WORK TASK: Show each line of the data below in which "Pawan" occurs.

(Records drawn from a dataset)
-- Opening Marker --
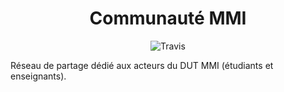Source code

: <h1 align="center">Communauté MMI</h1>
<p align="center">  
<img src="https://travis-ci.com/demangejeremy/mmi-communaute.svg?branch=master" alt="Travis" />
</p>

Réseau de partage dédié aux acteurs du DUT MMI (étudiants et enseignants).
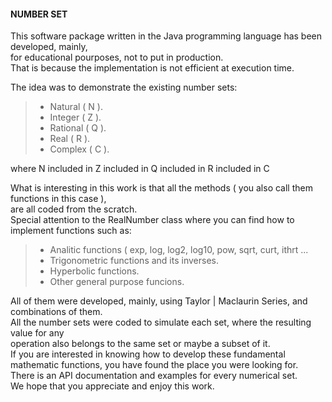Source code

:   
#### **NUMBER SET**  
  
This software package written in the Java programming language has been developed, mainly,  
for educational pourposes, not to put in production.  
That is because the implementation is not efficient at execution time.  
  
The idea was to demonstrate the existing number sets:  
>  
> - Natural ( N ).  
> - Integer ( Z ).  
> - Rational ( Q ).  
> - Real ( R ).  
> - Complex ( C ).  
>  
  
where N included in Z included in Q included in R included in C  
  
What is interesting in this work is that all the methods ( you also call them functions in this case ),  
are all coded from the scratch.  
Special attention to the RealNumber class where you can find how to implement functions such as:  
>  
> - Analitic functions ( exp, log, log2, log10, pow, sqrt, curt, ithrt ...  
> - Trigonometric functions and its inverses.  
> - Hyperbolic functions.  
> - Other general purpose funcions.  
>  
  
All of them were developed, mainly, using Taylor | Maclaurin Series, and combinations of them.  
All the number sets were coded to simulate each set, where the resulting value for any  
operation also belongs to the same set or maybe a subset of it.  
If you are interested in knowing how to develop these fundamental mathematic functions, you have found the place you were looking for.  
There is an API documentation and examples for every numerical set.  
We hope that you appreciate and enjoy this work.  
  
      

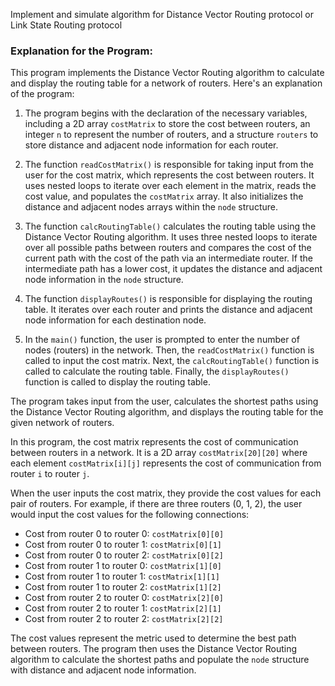 Implement and simulate algorithm for Distance Vector Routing protocol or Link State Routing protocol

### Explanation for the Program:

This program implements the Distance Vector Routing algorithm to calculate and display the routing table for a network of routers. Here's an explanation of the program:

1. The program begins with the declaration of the necessary variables, including a 2D array `costMatrix` to store the cost between routers, an integer `n` to represent the number of routers, and a structure `routers` to store distance and adjacent node information for each router.

2. The function `readCostMatrix()` is responsible for taking input from the user for the cost matrix, which represents the cost between routers. It uses nested loops to iterate over each element in the matrix, reads the cost value, and populates the `costMatrix` array. It also initializes the distance and adjacent nodes arrays within the `node` structure.

3. The function `calcRoutingTable()` calculates the routing table using the Distance Vector Routing algorithm. It uses three nested loops to iterate over all possible paths between routers and compares the cost of the current path with the cost of the path via an intermediate router. If the intermediate path has a lower cost, it updates the distance and adjacent node information in the `node` structure.

4. The function `displayRoutes()` is responsible for displaying the routing table. It iterates over each router and prints the distance and adjacent node information for each destination node.

5. In the `main()` function, the user is prompted to enter the number of nodes (routers) in the network. Then, the `readCostMatrix()` function is called to input the cost matrix. Next, the `calcRoutingTable()` function is called to calculate the routing table. Finally, the `displayRoutes()` function is called to display the routing table.

The program takes input from the user, calculates the shortest paths using the Distance Vector Routing algorithm, and displays the routing table for the given network of routers.

In this program, the cost matrix represents the cost of communication between routers in a network. It is a 2D array `costMatrix[20][20]` where each element `costMatrix[i][j]` represents the cost of communication from router `i` to router `j`. 




When the user inputs the cost matrix, they provide the cost values for each pair of routers. For example, if there are three routers (0, 1, 2), the user would input the cost values for the following connections:

- Cost from router 0 to router 0: `costMatrix[0][0]`
- Cost from router 0 to router 1: `costMatrix[0][1]`
- Cost from router 0 to router 2: `costMatrix[0][2]`
- Cost from router 1 to router 0: `costMatrix[1][0]`
- Cost from router 1 to router 1: `costMatrix[1][1]`
- Cost from router 1 to router 2: `costMatrix[1][2]`
- Cost from router 2 to router 0: `costMatrix[2][0]`
- Cost from router 2 to router 1: `costMatrix[2][1]`
- Cost from router 2 to router 2: `costMatrix[2][2]`

The cost values represent the metric used to determine the best path between routers. The program then uses the Distance Vector Routing algorithm to calculate the shortest paths and populate the `node` structure with distance and adjacent node information.
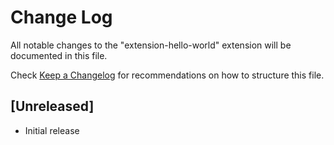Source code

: # Change Log

All notable changes to the "extension-hello-world" extension will be documented in this file.

Check [Keep a Changelog](http://keepachangelog.com/) for recommendations on how to structure this file.

## [Unreleased]

- Initial release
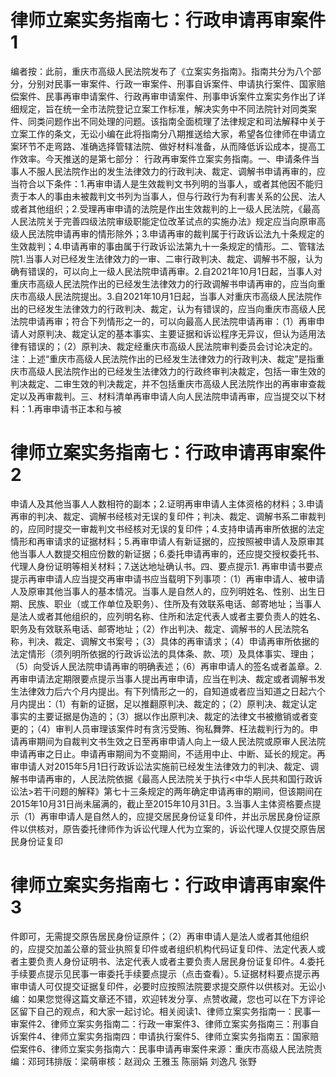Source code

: # 律师立案实务指南七：行政申请再审案件1

编者按：此前，重庆市高级人民法院发布了《立案实务指南》。指南共分为八个部分，分别对民事一审案件、行政一审案件、刑事自诉案件、申请执行案件、国家赔偿案件、民事再审申请案件、行政再审申请案件、刑事申诉案件立案实务作出了详细规定，旨在统一全市法院登记立案工作标准，解决实务中不同法院针对同类案件、同类问题作出不同处理的问题。该指南全面梳理了法律规定和司法解释中关于立案工作的条文，无讼小编在此将指南分八期推送给大家，希望各位律师在申请立案环节不走弯路、准确选择管辖法院、做好材料准备，从而降低诉讼成本，提高工作效率。今天推送的是第七部分： 行政再审案件立案实务指南。一、申请条件当事人不服人民法院作出的发生法律效力的行政判决、裁定、调解书申请再审的，应当符合以下条件：1.再审申请人是生效裁判文书列明的当事人，或者其他因不能归责于本人的事由未被裁判文书列为当事人，但与行政行为有利害关系的公民、法人或者其他组织；2.受理再审申请的法院是作出生效裁判的上一级人民法院，《最高人民法院关于完善四级法院审级职能定位改革试点的实施办法》规定应当向原审高级人民法院申请再审的情形除外；3.申请再审的裁判属于行政诉讼法九十条规定的生效裁判；4.申请再审的事由属于行政诉讼法第九十一条规定的情形。二、管辖法院1.当事人对已经发生法律效力的一审、二审行政判决、裁定、调解书不服，认为确有错误的，可以向上一级人民法院申请再审。2.自2021年10月1日起，当事人对重庆市高级人民法院作出的已经发生法律效力的行政调解书申请再审的，应当向重庆市高级人民法院提出。3.自2021年10月1日起，当事人对重庆市高级人民法院作出的已经发生法律效力的行政判决、裁定，认为有错误的，应当向重庆市高级人民法院申请再审；符合下列情形之一的，可以向最高人民法院申请再审：（1）再审申请人对原判决、裁定认定的基本事实、主要证据和诉讼程序无异议，但认为适用法律有错误的；（2）原判决、裁定经重庆市高级人民法院审判委员会讨论决定的。注：上述“重庆市高级人民法院作出的已经发生法律效力的行政判决、裁定”是指重庆市高级人民法院作出的已经发生法律效力的行政终审判决裁定，包括一审生效的判决裁定、二审生效的判决裁定，并不包括重庆市高级人民法院作出的再审审查裁定以及再审裁判。三、材料清单再审申请人向人民法院申请再审，应当提交以下材料：1.再审申请书正本和与被

# 律师立案实务指南七：行政申请再审案件2

申请人及其他当事人人数相符的副本；2.证明再审申请人主体资格的材料；3.申请再审的判决、裁定、调解书经核对无误的复印件；判决、裁定、调解书系二审裁判的，应同时提交一审裁判文书经核对无误的复印件；4.支持申请再审所依据的法定情形和再审请求的证据材料；5.再审申请人有新证据的，应按照被申请人及原审其他当事人人数提交相应份数的新证据；6.委托申请再审的，还应提交授权委托书、代理人身份证明等相关材料；7.送达地址确认书。四、要点提示1. 再审申请书要点提示再审申请人应当提交再审申请书应当载明下列事项：（1）再审申请人、被申请人及原审其他当事人的基本情况。当事人是自然人的，应列明姓名、性别、出生日期、民族、职业（或工作单位及职务）、住所及有效联系电话、邮寄地址；当事人是法人或者其他组织的，应列明名称、住所和法定代表人或者主要负责人的姓名、职务及有效联系电话、邮寄地址；（2）作出判决、裁定、调解书的人民法院名称，判决、裁定、调解文书案号；（3）具体的再审请求；（4）申请再审所依据的法定情形（须列明所依据的行政诉讼法的具体条、款、项）及具体事实、理由；（5）向受诉人民法院申请再审的明确表述；（6）再审申请人的签名或者盖章。2. 再审申请法定期限要点提示当事人提出再审申请，应当在判决、裁定或者调解书发生法律效力后六个月内提出。有下列情形之一的，自知道或者应当知道之日起六个月内提出：（1）有新的证据，足以推翻原判决、裁定的；（2）原判决、裁定认定事实的主要证据是伪造的；（3）据以作出原判决、裁定的法律文书被撤销或者变更的；（4）审判人员审理该案件时有贪污受贿、徇私舞弊、枉法裁判行为的。申请再审期间为自裁判文书生效之日至再审申请人向上一级人民法院或原审人民法院申请再审之日止。申请再审期间为不变期间，不适用中止、中断、延长的规定。再审申请人对2015年5月1日行政诉讼法实施前已经发生法律效力的判决、裁定、调解书申请再审的，人民法院依据《最高人民法院关于执行<中华人民共和国行政诉讼法>若干问题的解释》第七十三条规定的两年确定申请再审的期间，但该期间在2015年10月31日尚未届满的，截止至2015年10月31日。3.当事人主体资格要点提示（1）再审申请人是自然人的，应提交居民身份证复印件，并出示居民身份证原件以供核对，原告委托律师作为诉讼代理人代为立案的，诉讼代理人仅提交原告居民身份证复印

# 律师立案实务指南七：行政申请再审案件3

件即可，无需提交原告居民身份证原件；（2）再审申请人是法人或者其他组织的，应提交加盖公章的营业执照复印件或者组织机构代码证复印件、法定代表人或者主要负责人身份证明书、法定代表人或者主要负责人居民身份证复印件。4.委托手续要点提示见民事一审委托手续要点提示（点击查看）。5.证据材料要点提示再审申请人可仅提交证据复印件，必要时应按照法院要求提交原件以供核对。无讼小编：如果您觉得这篇文章还不错，欢迎转发分享、点赞收藏，您也可以在下方评论区留下自己的观点，和大家一起讨论。相关阅读1、律师立案实务指南一：民事一审案件2、律师立案实务指南二：行政一审案件3、律师立案实务指南三：刑事自诉案件4、律师立案实务指南四：申请执行案件5、律师立案实务指南五：国家赔偿案件6、律师立案实务指南六：民事申请再审案件来源：重庆市高级人民法院责编：邓珂玮排版：梁萌审核：赵润众 王雅玉 陈丽娟 刘逸凡 张野

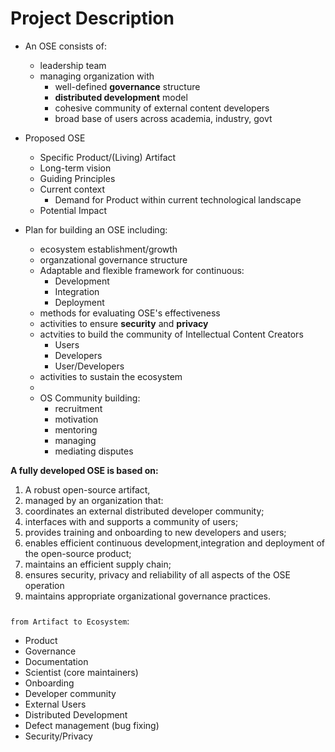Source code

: # Project Description

- An OSE consists of:
    - leadership team
    - managing organization with
        - well-defined **governance** structure
        - **distributed development** model
        - cohesive community of external content developers
        - broad base of users across academia, industry, govt
- Proposed OSE
  - Specific Product/(Living) Artifact
  - Long-term vision
  - Guiding Principles
  - Current context
    - Demand for Product within current technological landscape
  - Potential Impact 


- Plan for building an OSE including:
    - ecosystem establishment/growth
    - organzational governance structure
    - Adaptable and flexible framework for continuous:
      - Development  
      - Integration
      - Deployment 
    - methods for evaluating OSE's effectiveness
    - activities to ensure **security** and **privacy**
    - actvities to build the community of Intellectual Content Creators
      - Users
      - Developers
      - User/Developers
    - activities to sustain the ecosystem
  - 
  - OS Community building:
    - recruitment
    - motivation
    - mentoring
    - managing
    - mediating disputes


**A fully developed OSE is based on:**
1. A robust open-source artifact,
2. managed by an organization that:
  1. coordinates an external distributed developer community;
  2. interfaces with and supports a community of users;
  3. provides training and onboarding to new developers and users;
  4. enables efficient continuous development,integration and deployment of the open-source product;
  5. maintains an efficient supply chain;
  6. ensures security, privacy and reliability of all aspects of the OSE operation
  7. maintains appropriate organizational governance practices.


### 
`from Artifact to Ecosystem`: 
- Product
- Governance
- Documentation
- Scientist (core maintainers)
- Onboarding
- Developer community
- External Users
- Distributed Development
- Defect management (bug fixing)
- Security/Privacy

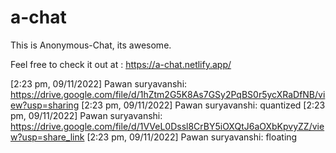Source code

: # a-chat

This is Anonymous-Chat, its awesome.

Feel free to check it out at : https://a-chat.netlify.app/

[2:23 pm, 09/11/2022] Pawan suryavanshi: https://drive.google.com/file/d/1hZtm2G5K8As7GSy2PqBS0r5ycXRaDfNB/view?usp=sharing
[2:23 pm, 09/11/2022] Pawan suryavanshi: quantized
[2:23 pm, 09/11/2022] Pawan suryavanshi: https://drive.google.com/file/d/1VVeL0Dssl8CrBY5iOXQtJ6aOXbKpvyZZ/view?usp=share_link
[2:23 pm, 09/11/2022] Pawan suryavanshi: floating
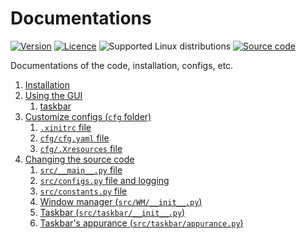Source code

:# Documentations

[![Version](https://img.shields.io/badge/version-V1.0.0-blue)](https://github.com/shafai-pouya/CLI-GUI/blob/main/docs/V1.0.0/README.md)
[![Licence](https://img.shields.io/github/license/shafai-pouya/CLI-GUI)](https://github.com/shafai-pouya/CLI-GUI/blob/main/LICENCE)
![Supported Linux distributions](https://img.shields.io/badge/Supported_Linux_distributions-Kali-blue)
[![Source code](https://img.shields.io/badge/source_code-8A2BE2)](https://github.com/shafai-pouya/CLI-GUI/tree/main/src)

Documentations of the code, installation, configs, etc.

1. [Installation](https://github.com/shafai-pouya/CLI-GUI/blob/main/docs/installation.md)
2. [Using the GUI](https://github.com/shafai-pouya/CLI-GUI/blob/main/docs/using-the-code.md)
	1. [taskbar](https://github.com/shafai-pouya/CLI-GUI/blob/main/using-taskbar.md)
3. [Customize configs (`cfg` folder)](https://github.com/shafai-pouya/CLI-GUI/blob/main/docs/cfg.md)
	1. [`.xinitrc` file](https://github.com/shafai-pouya/CLI-GUI/blob/main/docs/.xinitrc.md)
    2. [`cfg/cfg.yaml` file](https://github.com/shafai-pouya/CLI-GUI/blob/main/docs/cfg-cfg.yaml.md)
	3. [`cfg/.Xresources` file](https://github.com/shafai-pouya/CLI-GUI/blob/main/docs/cfg-.Xresources.md)
4. [Changing the source code](https://github.com/shafai-pouya/CLI-GUI/blob/main/docs/changing-the-source-code.md)
    1. [`src/__main__.py` file](https://github.com/shafai-pouya/CLI-GUI/blob/main/docs/src-__main__.py.md)
	2. [`src/configs.py` file and logging](https://github.com/shafai-pouya/CLI-GUI/blob/main/docs/src-configs.py.md)
	3. [`src/constants.py` file](https://github.com/shafai-pouya/CLI-GUI/blob/main/docs/src-constants.py.md)
	4. [Window manager (`src/WM/__init__.py`)](https://github.com/shafai-pouya/CLI-GUI/blob/main/docs/src-WM-__init__.py.md)
	5. [Taskbar (`src/taskbar/__init__.py`)](https://github.com/shafai-pouya/CLI-GUI/blob/main/docs/src-taskbar-__init__.py.md)
	6. [Taskbar's appurance (`src/taskbar/appurance.py`)](https://github.com/shafai-pouya/CLI-GUI/blob/main/docs/src-taskbar-appurance.py.md)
-- Closing Marker --
WRITTEN SOLUTION:
[2:23 pm, 09/11/2022] Pawan suryavanshi: https://drive.google.com/file/d/1hZtm2G5K8As7GSy2PqBS0r5ycXRaDfNB/view?usp=sharing
[2:23 pm, 09/11/2022] Pawan suryavanshi: quantized
[2:23 pm, 09/11/2022] Pawan suryavanshi: https://drive.google.com/file/d/1VVeL0Dssl8CrBY5iOXQtJ6aOXbKpvyZZ/view?usp=share_link
[2:23 pm, 09/11/2022] Pawan suryavanshi: floating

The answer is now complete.